** DATA **
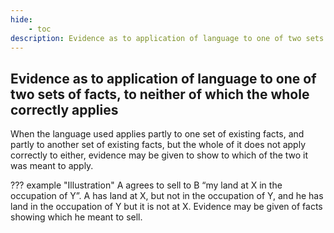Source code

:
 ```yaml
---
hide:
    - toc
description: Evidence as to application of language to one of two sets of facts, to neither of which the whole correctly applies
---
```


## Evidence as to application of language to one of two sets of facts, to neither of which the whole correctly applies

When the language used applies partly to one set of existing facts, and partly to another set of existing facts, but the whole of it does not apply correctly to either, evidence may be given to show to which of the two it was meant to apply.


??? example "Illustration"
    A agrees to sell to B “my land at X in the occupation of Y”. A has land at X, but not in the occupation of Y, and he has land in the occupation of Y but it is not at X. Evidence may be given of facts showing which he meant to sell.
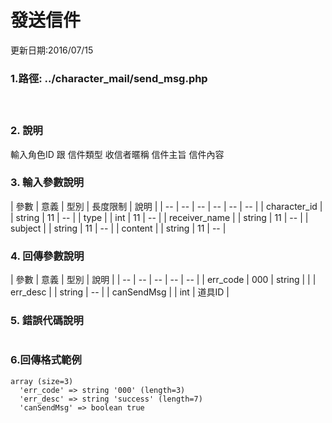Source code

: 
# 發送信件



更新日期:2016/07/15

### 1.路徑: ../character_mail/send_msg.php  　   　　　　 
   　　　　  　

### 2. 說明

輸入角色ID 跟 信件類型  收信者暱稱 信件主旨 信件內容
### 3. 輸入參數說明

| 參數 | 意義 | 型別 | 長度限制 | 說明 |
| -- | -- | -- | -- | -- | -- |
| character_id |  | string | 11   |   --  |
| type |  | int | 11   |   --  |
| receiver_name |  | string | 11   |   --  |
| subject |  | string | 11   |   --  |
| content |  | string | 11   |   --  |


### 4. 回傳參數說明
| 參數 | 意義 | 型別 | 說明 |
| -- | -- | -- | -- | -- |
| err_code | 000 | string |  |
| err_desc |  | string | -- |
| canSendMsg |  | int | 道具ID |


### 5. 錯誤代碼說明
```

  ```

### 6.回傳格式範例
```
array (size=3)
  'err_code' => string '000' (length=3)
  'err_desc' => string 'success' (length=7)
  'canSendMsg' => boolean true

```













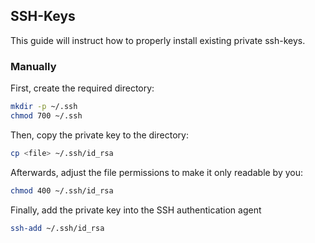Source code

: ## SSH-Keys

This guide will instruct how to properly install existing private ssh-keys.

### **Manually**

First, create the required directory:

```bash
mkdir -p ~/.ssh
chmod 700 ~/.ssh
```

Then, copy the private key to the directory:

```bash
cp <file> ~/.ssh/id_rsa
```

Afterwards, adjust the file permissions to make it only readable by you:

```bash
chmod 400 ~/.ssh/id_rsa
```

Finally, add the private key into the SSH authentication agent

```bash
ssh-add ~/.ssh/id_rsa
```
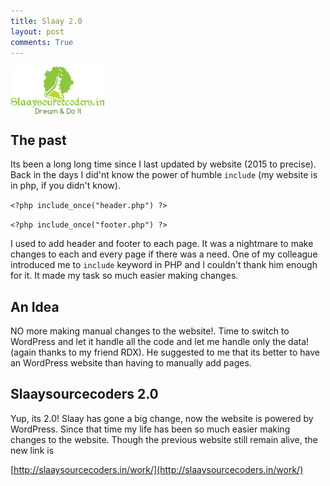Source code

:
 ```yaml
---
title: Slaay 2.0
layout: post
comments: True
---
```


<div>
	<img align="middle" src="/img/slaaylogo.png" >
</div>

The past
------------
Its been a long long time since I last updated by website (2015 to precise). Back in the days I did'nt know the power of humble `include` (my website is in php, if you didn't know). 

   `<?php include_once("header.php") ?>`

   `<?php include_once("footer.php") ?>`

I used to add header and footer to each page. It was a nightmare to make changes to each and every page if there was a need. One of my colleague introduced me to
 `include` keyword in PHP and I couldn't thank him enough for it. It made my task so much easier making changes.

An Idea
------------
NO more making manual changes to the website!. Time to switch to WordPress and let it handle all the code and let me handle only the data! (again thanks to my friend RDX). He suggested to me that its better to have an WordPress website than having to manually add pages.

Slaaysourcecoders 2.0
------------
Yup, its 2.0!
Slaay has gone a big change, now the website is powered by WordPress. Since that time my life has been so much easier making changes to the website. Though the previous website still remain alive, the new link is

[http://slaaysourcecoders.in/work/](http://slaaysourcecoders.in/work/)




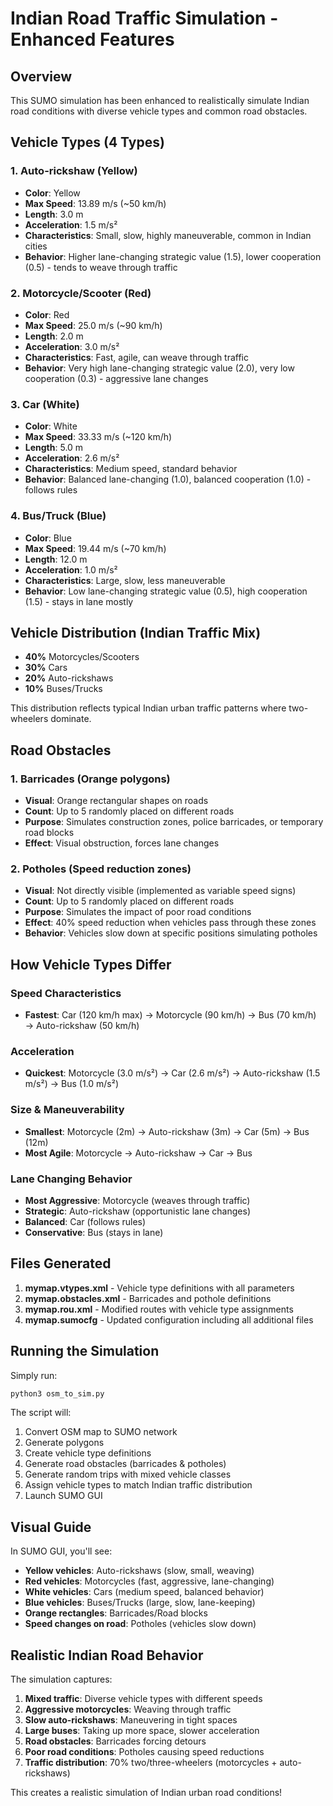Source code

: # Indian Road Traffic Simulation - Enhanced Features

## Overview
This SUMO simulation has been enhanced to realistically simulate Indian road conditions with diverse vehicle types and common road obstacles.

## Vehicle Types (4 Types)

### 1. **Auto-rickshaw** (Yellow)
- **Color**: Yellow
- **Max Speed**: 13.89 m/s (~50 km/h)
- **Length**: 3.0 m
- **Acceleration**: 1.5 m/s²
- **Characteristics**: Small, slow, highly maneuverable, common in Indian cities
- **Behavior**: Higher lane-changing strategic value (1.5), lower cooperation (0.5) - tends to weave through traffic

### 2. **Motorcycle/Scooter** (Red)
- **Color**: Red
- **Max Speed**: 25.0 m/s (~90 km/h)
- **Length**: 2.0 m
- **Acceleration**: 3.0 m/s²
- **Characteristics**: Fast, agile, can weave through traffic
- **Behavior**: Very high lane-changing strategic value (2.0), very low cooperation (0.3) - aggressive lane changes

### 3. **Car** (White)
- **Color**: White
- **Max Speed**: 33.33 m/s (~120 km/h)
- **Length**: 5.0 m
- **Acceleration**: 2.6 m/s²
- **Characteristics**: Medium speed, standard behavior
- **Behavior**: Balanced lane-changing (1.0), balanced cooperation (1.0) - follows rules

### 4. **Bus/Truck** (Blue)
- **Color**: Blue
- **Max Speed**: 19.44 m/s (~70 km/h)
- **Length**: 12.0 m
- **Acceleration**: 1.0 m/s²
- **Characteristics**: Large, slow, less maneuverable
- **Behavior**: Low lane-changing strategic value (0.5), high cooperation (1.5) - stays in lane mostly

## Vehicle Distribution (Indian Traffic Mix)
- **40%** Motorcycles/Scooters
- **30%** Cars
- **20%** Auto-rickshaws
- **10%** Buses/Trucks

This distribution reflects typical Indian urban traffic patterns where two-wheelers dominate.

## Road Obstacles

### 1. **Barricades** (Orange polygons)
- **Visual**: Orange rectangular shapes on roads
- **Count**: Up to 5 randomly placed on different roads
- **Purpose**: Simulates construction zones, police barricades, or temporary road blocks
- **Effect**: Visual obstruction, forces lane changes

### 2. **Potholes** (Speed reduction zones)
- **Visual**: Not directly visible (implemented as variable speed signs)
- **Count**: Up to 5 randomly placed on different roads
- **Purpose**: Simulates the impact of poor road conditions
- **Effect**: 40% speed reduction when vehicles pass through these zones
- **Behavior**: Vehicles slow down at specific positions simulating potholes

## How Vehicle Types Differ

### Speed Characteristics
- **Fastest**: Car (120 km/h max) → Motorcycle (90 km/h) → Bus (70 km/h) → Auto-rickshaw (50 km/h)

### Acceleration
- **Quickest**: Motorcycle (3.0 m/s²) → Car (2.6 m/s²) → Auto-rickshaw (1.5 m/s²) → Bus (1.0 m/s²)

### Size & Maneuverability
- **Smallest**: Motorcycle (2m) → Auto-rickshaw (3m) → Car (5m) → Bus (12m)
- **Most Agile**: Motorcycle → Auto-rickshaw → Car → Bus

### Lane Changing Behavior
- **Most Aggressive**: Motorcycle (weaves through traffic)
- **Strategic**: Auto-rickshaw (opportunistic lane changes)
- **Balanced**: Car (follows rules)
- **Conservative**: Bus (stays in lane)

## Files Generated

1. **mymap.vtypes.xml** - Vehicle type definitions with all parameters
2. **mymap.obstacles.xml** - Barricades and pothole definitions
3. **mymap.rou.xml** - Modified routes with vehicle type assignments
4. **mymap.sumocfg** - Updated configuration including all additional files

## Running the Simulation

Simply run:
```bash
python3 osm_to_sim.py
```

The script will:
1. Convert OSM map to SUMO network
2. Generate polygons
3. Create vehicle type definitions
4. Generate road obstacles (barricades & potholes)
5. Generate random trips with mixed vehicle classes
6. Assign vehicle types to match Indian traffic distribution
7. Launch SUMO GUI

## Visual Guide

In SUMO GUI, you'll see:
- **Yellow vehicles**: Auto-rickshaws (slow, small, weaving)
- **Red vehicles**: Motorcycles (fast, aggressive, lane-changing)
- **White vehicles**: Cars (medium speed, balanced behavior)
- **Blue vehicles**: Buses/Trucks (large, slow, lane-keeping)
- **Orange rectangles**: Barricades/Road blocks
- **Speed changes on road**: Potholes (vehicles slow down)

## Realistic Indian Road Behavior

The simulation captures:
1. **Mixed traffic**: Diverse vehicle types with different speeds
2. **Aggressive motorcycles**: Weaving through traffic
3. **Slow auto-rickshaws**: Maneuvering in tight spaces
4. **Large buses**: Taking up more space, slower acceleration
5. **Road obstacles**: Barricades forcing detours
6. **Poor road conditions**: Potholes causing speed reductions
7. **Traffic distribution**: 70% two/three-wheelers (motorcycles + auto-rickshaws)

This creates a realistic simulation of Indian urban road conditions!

** WHAT TO PRODUCE **
Each line of the data that includes "through" should be copied.

** EXERCISE ANSWER **
- **Behavior**: Higher lane-changing strategic value (1.5), lower cooperation (0.5) - tends to weave through traffic
- **Characteristics**: Fast, agile, can weave through traffic
- **Effect**: 40% speed reduction when vehicles pass through these zones
- **Most Aggressive**: Motorcycle (weaves through traffic)
2. **Aggressive motorcycles**: Weaving through traffic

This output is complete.